Support for independence has dropped back to the lowest level since devolution, according to a survey.
More than a decade after the Scottish Parliament was created, and in the second term of an SNP Government, just 23% want Scotland to leave the UK, the annual Scottish Social Attitudes survey suggested.
Confusingly, a higher proportion (35%) want Holyrood to "make all the decisions for Scotland", and more than half want MSPs to set taxes and welfare benefits. The varied results in the wide-ranging survey allowed both sides of the referendum debate to see positives.
Rachel Ormston, director of ScotCen Social Research, an independent not-for-profit group which produced the survey, said: "The 'yes' campaign still needs to convince a much wider section of the public that independence will bring real benefits, especially for Scotland's economy.

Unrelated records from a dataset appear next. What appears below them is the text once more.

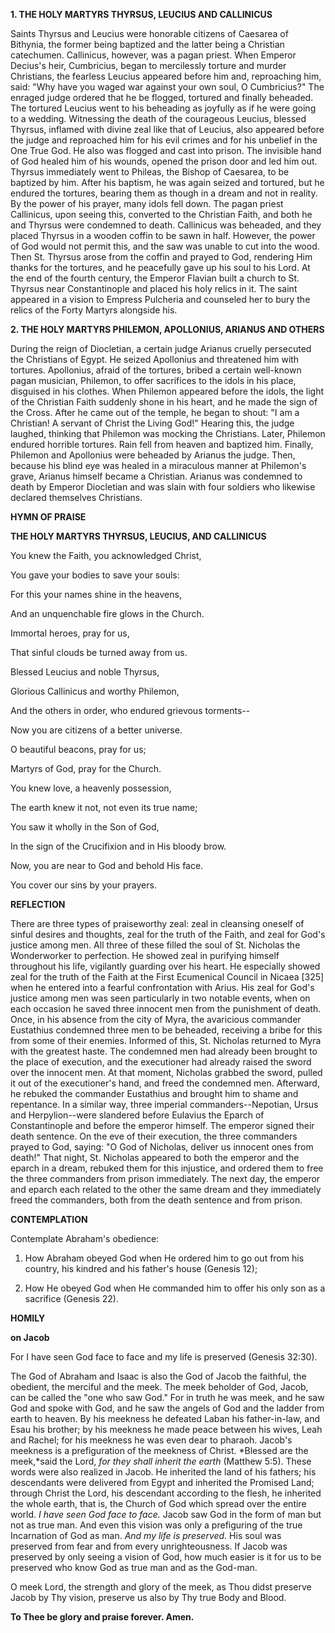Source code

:
**1. THE HOLY MARTYRS THYRSUS, LEUCIUS AND CALLINICUS**

Saints Thyrsus and Leucius were honorable citizens of Caesarea of Bithynia, the former being baptized and the latter being a Christian catechumen. Callinicus, however, was a pagan priest. When Emperor Decius's heir, Cumbricius, began to mercilessly torture and murder Christians, the fearless Leucius appeared before him and, reproaching him, said: "Why have you waged war against your own soul, O Cumbricius?" The enraged judge ordered that he be flogged, tortured and finally beheaded. The tortured Leucius went to his beheading as joyfully as if he were going to a wedding. Witnessing the death of the courageous Leucius, blessed Thyrsus, inflamed with divine zeal like that of Leucius, also appeared before the judge and reproached him for his evil crimes and for his unbelief in the One True God. He also was flogged and cast into prison. The invisible hand of God healed him of his wounds, opened the prison door and led him out. Thyrsus immediately went to Phileas, the Bishop of Caesarea, to be baptized by him. After his baptism, he was again seized and tortured, but he endured the tortures, bearing them as though in a dream and not in reality. By the power of his prayer, many idols fell down. The pagan priest Callinicus, upon seeing this, converted to the Christian Faith, and both he and Thyrsus were condemned to death. Callinicus was beheaded, and they placed Thyrsus in a wooden coffin to be sawn in half. However, the power of God would not permit this, and the saw was unable to cut into the wood. Then St. Thyrsus arose from the coffin and prayed to God, rendering Him thanks for the tortures, and he peacefully gave up his soul to his Lord. At the end of the fourth century, the Emperor Flavian built a church to St. Thyrsus near Constantinople and placed his holy relics in it. The saint appeared in a vision to Empress Pulcheria and counseled her to bury the relics of the Forty Martyrs alongside his.

**2. THE HOLY MARTYRS PHILEMON, APOLLONIUS, ARIANUS AND OTHERS**

During the reign of Diocletian, a certain judge Arianus cruelly persecuted the Christians of Egypt. He seized Apollonius and threatened him with tortures. Apollonius, afraid of the tortures, bribed a certain well-known pagan musician, Philemon, to offer sacrifices to the idols in his place, disguised in his clothes. When Philemon appeared before the idols, the light of the Christian Faith suddenly shone in his heart, and he made the sign of the Cross. After he came out of the temple, he began to shout: "I am a Christian! A servant of Christ the Living God!" Hearing this, the judge laughed, thinking that Philemon was mocking the Christians. Later, Philemon endured horrible tortures. Rain fell from heaven and baptized him. Finally, Philemon and Apollonius were beheaded by Arianus the judge. Then, because his blind eye was healed in a miraculous manner at Philemon's grave, Arianus himself became a Christian. Arianus was condemned to death by Emperor Diocletian and was slain with four soldiers who likewise declared themselves Christians.
 

**HYMN OF PRAISE**

**THE HOLY MARTYRS THYRSUS, LEUCIUS, AND CALLINICUS**

You knew the Faith, you acknowledged Christ,

You gave your bodies to save your souls:

For this your names shine in the heavens,

And an unquenchable fire glows in the Church.

Immortal heroes, pray for us,

That sinful clouds be turned away from us.

Blessed Leucius and noble Thyrsus,

Glorious Callinicus and worthy Philemon,

And the others in order, who endured grievous torments--

Now you are citizens of a better universe.

O beautiful beacons, pray for us;

Martyrs of God, pray for the Church.

You knew love, a heavenly possession,

The earth knew it not, not even its true name;

You saw it wholly in the Son of God,

In the sign of the Crucifixion and in His bloody brow.

Now, you are near to God and behold His face.

You cover our sins by your prayers.



**REFLECTION**

There are three types of praiseworthy zeal: zeal in cleansing oneself of sinful desires and thoughts, zeal for the truth of the Faith, and zeal for God's justice among men. All three of these filled the soul of St. Nicholas the Wonderworker to perfection. He showed zeal in purifying himself throughout his life, vigilantly guarding over his heart. He especially showed zeal for the truth of the Faith at the First Ecumenical Council in Nicaea [325] when he entered into a fearful confrontation with Arius. His zeal for God's justice among men was seen particularly in two notable events, when on each occasion he saved three innocent men from the punishment of death. Once, in his absence from the city of Myra, the avaricious commander Eustathius condemned three men to be beheaded, receiving a bribe for this from some of their enemies. Informed of this, St. Nicholas returned to Myra with the greatest haste. The condemned men had already been brought to the place of execution, and the executioner had already raised the sword over the innocent men. At that moment, Nicholas grabbed the sword, pulled it out of the executioner's hand, and freed the condemned men. Afterward, he rebuked the commander Eustathius and brought him to shame and repentance. In a similar way, three imperial commanders--Nepotian, Ursus and Herpylion--were slandered before Eulavius the Eparch of Constantinople and before the emperor himself. The emperor signed their death sentence. On the eve of their execution, the three commanders prayed to God, saying: "O God of Nicholas, deliver us innocent ones from death!" That night, St. Nicholas appeared to both the emperor and the eparch in a dream, rebuked them for this injustice, and ordered them to free the three commanders from prison immediately. The next day, the emperor and eparch each related to the other the same dream and they immediately freed the commanders, both from the death sentence and from prison.



**CONTEMPLATION**

Contemplate Abraham's obedience:

1.  How Abraham obeyed God when He ordered him to go out from his country, his kindred and his father's house (Genesis 12);

1.  How He obeyed God when He commanded him to offer his only son as a sacrifice (Genesis 22).



**HOMILY**

**on Jacob**

For I have seen God face to face and my life is preserved (Genesis 32:30).

The God of Abraham and Isaac is also the God of Jacob the faithful, the obedient, the merciful and the meek. The meek beholder of God, Jacob, can be called the "one who saw God." For in truth he was meek, and he saw God and spoke with God, and he saw the angels of God and the ladder from earth to heaven. By his meekness he defeated Laban his father-in-law, and Esau his brother; by his meekness he made peace between his wives, Leah and Rachel; for his meekness he was even dear to pharaoh. Jacob's meekness is a prefiguration of the meekness of Christ. *Blessed are the meek,*said the Lord, *for they shall inherit the earth* (Matthew 5:5). These words were also realized in Jacob. He inherited the land of his fathers; his descendants were delivered from Egypt and inherited the Promised Land; through Christ the Lord, his descendant according to the flesh, he inherited the whole earth, that is, the Church of God which spread over the entire world. *I have seen God face to face.* Jacob saw God in the form of man but not as true man. And even this vision was only a prefiguring of the true Incarnation of God as man. *And my life is preserved.* His soul was preserved from fear and from every unrighteousness. If Jacob was preserved by only seeing a vision of God, how much easier is it for us to be preserved who know God as true man and as the God-man.

O meek Lord, the strength and glory of the meek, as Thou didst preserve Jacob by Thy vision, preserve us also by Thy true Body and Blood.

**To Thee be glory and praise forever. Amen.**
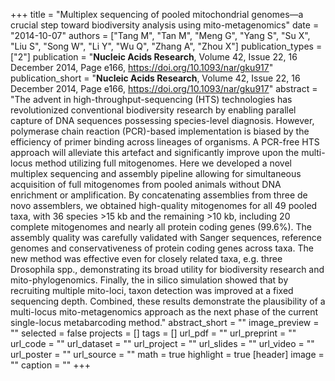+++
title = "Multiplex sequencing of pooled mitochondrial genomes—a crucial step toward biodiversity analysis using mito-metagenomics"
date = "2014-10-07"
authors = ["Tang M", "Tan M", "Meng G", "Yang S", "Su X", "Liu S", "Song W", "Li Y", "Wu Q", "Zhang A", "Zhou X"]
publication_types = ["2"]
publication = "**Nucleic Acids Research**, Volume 42, Issue 22, 16 December 2014, Page e166, https://doi.org/10.1093/nar/gku917"
publication_short = "**Nucleic Acids Research**, Volume 42, Issue 22, 16 December 2014, Page e166, https://doi.org/10.1093/nar/gku917"
abstract = "The advent in high-throughput-sequencing (HTS) technologies has revolutionized conventional biodiversity research by enabling parallel capture of DNA sequences possessing species-level diagnosis. However, polymerase chain reaction (PCR)-based implementation is biased by the efficiency of primer binding across lineages of organisms. A PCR-free HTS approach will alleviate this artefact and significantly improve upon the multi-locus method utilizing full mitogenomes. Here we developed a novel multiplex sequencing and assembly pipeline allowing for simultaneous acquisition of full mitogenomes from pooled animals without DNA enrichment or amplification. By concatenating assemblies from three de novo assemblers, we obtained high-quality mitogenomes for all 49 pooled taxa, with 36 species >15 kb and the remaining >10 kb, including 20 complete mitogenomes and nearly all protein coding genes (99.6%). The assembly quality was carefully validated with Sanger sequences, reference genomes and conservativeness of protein coding genes across taxa. The new method was effective even for closely related taxa, e.g. three Drosophila spp., demonstrating its broad utility for biodiversity research and mito-phylogenomics. Finally, the in silico simulation showed that by recruiting multiple mito-loci, taxon detection was improved at a fixed sequencing depth. Combined, these results demonstrate the plausibility of a multi-locus mito-metagenomics approach as the next phase of the current single-locus metabarcoding method."
abstract_short = ""
image_preview = ""
selected = false
projects = []
tags = []
url_pdf = ""
url_preprint = ""
url_code = ""
url_dataset = ""
url_project = ""
url_slides = ""
url_video = ""
url_poster = ""
url_source = ""
math = true
highlight = true
[header]
image = ""
caption = ""
+++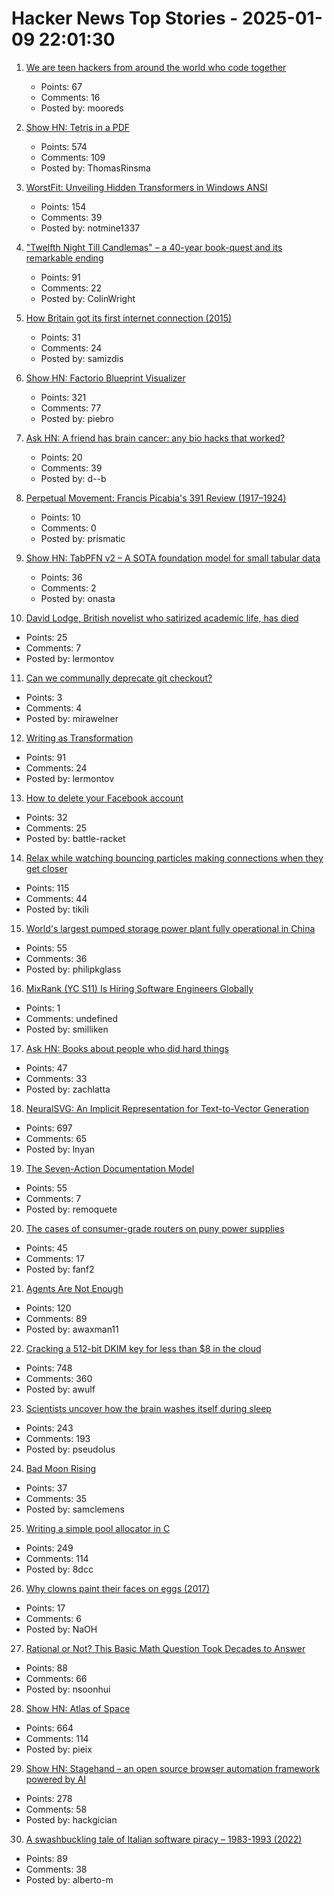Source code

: # Hacker News Top Stories - 2025-01-09 22:01:30

1. [We are teen hackers from around the world who code together](https://hackclub.com/)
   - Points: 67
   - Comments: 16
   - Posted by: mooreds

2. [Show HN: Tetris in a PDF](https://th0mas.nl/downloads/pdftris.pdf)
   - Points: 574
   - Comments: 109
   - Posted by: ThomasRinsma

3. [WorstFit: Unveiling Hidden Transformers in Windows ANSI](https://blog.orange.tw/posts/2025-01-worstfit-unveiling-hidden-transformers-in-windows-ansi/)
   - Points: 154
   - Comments: 39
   - Posted by: notmine1337

4. ["Twelfth Night Till Candlemas" – a 40-year book-quest and its remarkable ending](https://davidallengreen.com/2024/12/twelfth-night-till-candlemas-the-story-of-a-forty-year-book-quest-and-of-its-remarkable-ending/)
   - Points: 91
   - Comments: 22
   - Posted by: ColinWright

5. [How Britain got its first internet connection (2015)](https://theconversation.com/how-britain-got-its-first-internet-connection-by-the-late-pioneer-who-created-the-first-password-on-the-internet-45404)
   - Points: 31
   - Comments: 24
   - Posted by: samizdis

6. [Show HN: Factorio Blueprint Visualizer](https://github.com/piebro/factorio-blueprint-visualizer)
   - Points: 321
   - Comments: 77
   - Posted by: piebro

7. [Ask HN: A friend has brain cancer: any bio hacks that worked?](undefined)
   - Points: 20
   - Comments: 39
   - Posted by: d--b

8. [Perpetual Movement: Francis Picabia's 391 Review (1917–1924)](https://publicdomainreview.org/collection/francis-picabia-391-review/)
   - Points: 10
   - Comments: 0
   - Posted by: prismatic

9. [Show HN: TabPFN v2 – A SOTA foundation model for small tabular data](https://www.nature.com/articles/s41586-024-08328-6/link)
   - Points: 36
   - Comments: 2
   - Posted by: onasta

10. [David Lodge, British novelist who satirized academic life, has died](https://www.nytimes.com/2025/01/03/books/david-lodge-dead.html)
   - Points: 25
   - Comments: 7
   - Posted by: lermontov

11. [Can we communally deprecate git checkout?](https://mirawelner.com/posts/checkout.html)
   - Points: 3
   - Comments: 4
   - Posted by: mirawelner

12. [Writing as Transformation](https://www.newyorker.com/culture/the-weekend-essay/writing-as-transformation-louise-gluck)
   - Points: 91
   - Comments: 24
   - Posted by: lermontov

13. [How to delete your Facebook account](https://www.theverge.com/22231495/delete-facebook-page-account-how-to)
   - Points: 32
   - Comments: 25
   - Posted by: battle-racket

14. [Relax while watching bouncing particles making connections when they get closer](https://tiki.li/apps/particles.html?v=2501a)
   - Points: 115
   - Comments: 44
   - Posted by: tikili

15. [World's largest pumped storage power plant fully operational in China](https://www.ess-news.com/2025/01/09/worlds-largest-pumped-storage-power-plant-fully-operational-in-china/)
   - Points: 55
   - Comments: 36
   - Posted by: philipkglass

16. [MixRank (YC S11) Is Hiring Software Engineers Globally](undefined)
   - Points: 1
   - Comments: undefined
   - Posted by: smilliken

17. [Ask HN: Books about people who did hard things](undefined)
   - Points: 47
   - Comments: 33
   - Posted by: zachlatta

18. [NeuralSVG: An Implicit Representation for Text-to-Vector Generation](https://sagipolaczek.github.io/NeuralSVG/)
   - Points: 697
   - Comments: 65
   - Posted by: lnyan

19. [The Seven-Action Documentation Model](https://passo.uno/seven-action-model/)
   - Points: 55
   - Comments: 7
   - Posted by: remoquete

20. [The cases of consumer-grade routers on puny power supplies](https://blog.apnic.net/2024/10/18/the-strange-cases-of-consumer-grade-routers-on-puny-power-supplies/)
   - Points: 45
   - Comments: 17
   - Posted by: fanf2

21. [Agents Are Not Enough](https://www.arxiv.org/pdf/2412.16241)
   - Points: 120
   - Comments: 89
   - Posted by: awaxman11

22. [Cracking a 512-bit DKIM key for less than $8 in the cloud](https://dmarcchecker.app/articles/crack-512-bit-dkim-rsa-key)
   - Points: 748
   - Comments: 360
   - Posted by: awulf

23. [Scientists uncover how the brain washes itself during sleep](https://www.science.org/content/article/scientists-uncover-how-brain-washes-itself-during-sleep)
   - Points: 243
   - Comments: 193
   - Posted by: pseudolus

24. [Bad Moon Rising](https://archaeology.org/issues/january-february-2025/digs-discoveries/bad-moon-rising/)
   - Points: 37
   - Comments: 35
   - Posted by: samclemens

25. [Writing a simple pool allocator in C](https://8dcc.github.io/programming/pool-allocator.html)
   - Points: 249
   - Comments: 114
   - Posted by: 8dcc

26. [Why clowns paint their faces on eggs (2017)](https://www.bbc.com/future/article/20171206-the-fascinating-reason-why-clowns-paint-their-faces-on-eggs)
   - Points: 17
   - Comments: 6
   - Posted by: NaOH

27. [Rational or Not? This Basic Math Question Took Decades to Answer](https://www.quantamagazine.org/rational-or-not-this-basic-math-question-took-decades-to-answer-20250108/)
   - Points: 88
   - Comments: 66
   - Posted by: nsoonhui

28. [Show HN: Atlas of Space](https://atlasof.space/)
   - Points: 664
   - Comments: 114
   - Posted by: pieix

29. [Show HN: Stagehand – an open source browser automation framework powered by AI](https://github.com/browserbase/stagehand)
   - Points: 278
   - Comments: 58
   - Posted by: hackgician

30. [A swashbuckling tale of Italian software piracy – 1983-1993 (2022)](https://genesistemple.com/a-swashbuckling-tale-of-italian-software-piracy-1983-1993)
   - Points: 89
   - Comments: 38
   - Posted by: alberto-m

"But while independence does not appear to be the favoured option of most Scots at present, unionists need to recognise there is a substantial gap between the public's perceptions of Holyrood's current powers and their preference for it to be responsible for most of Scotland's domestic affairs."
The survey of 1,229 adults was conducted between July and November last year. It showed support for independence had dropped from a high of 35% in 2005 to 23%, the same level as the previous low point in 2010.
Support for devolution within the UK was 61%, also equal to the 2010 result. About two-thirds (63%) said the Scottish Parliament ought to have the most influence over the way the country is run - down from 73% in 2011.
More than half want Holyrood to set taxes (56%) while almost two-thirds (64%) said MSPs should set welfare benefits. Just 6% would want to return all decision-making powers to London.
Blair Jenkins, chief executive of pro-independence group Yes Scotland, suggested the survey may have been overtaken by events. He said: "Importantly, since the poll was conducted from July to November last year, we have had the Westminster welfare changes, making one million Scots families worse off, and the UK Government threatening to take us out of Europe, our largest trading market.
"We have also had the Westminster coalition's admission that, as a worst-case scenario, independence would make every man, woman and child in Scotland only £1 a year worse off."